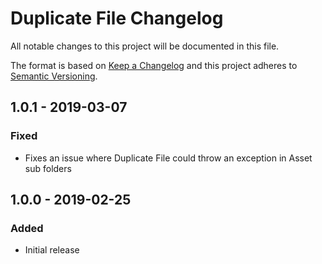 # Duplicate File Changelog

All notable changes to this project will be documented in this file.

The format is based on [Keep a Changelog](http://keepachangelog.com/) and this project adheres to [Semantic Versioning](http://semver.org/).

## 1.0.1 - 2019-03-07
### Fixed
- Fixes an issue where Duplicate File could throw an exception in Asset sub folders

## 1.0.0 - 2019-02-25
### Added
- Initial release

▶ Assignment
Please reproduce, word for word, every line from the first line of the records above through the line containing "## 1.0.1 - 2019-03-07", and leave out the pictures.

▶ Your response
 # Duplicate File Changelog

All notable changes to this project will be documented in this file.

The format is based on [Keep a Changelog](http://keepachangelog.com/) and this project adheres to [Semantic Versioning](http://semver.org/).

## 1.0.1 - 2019-03-07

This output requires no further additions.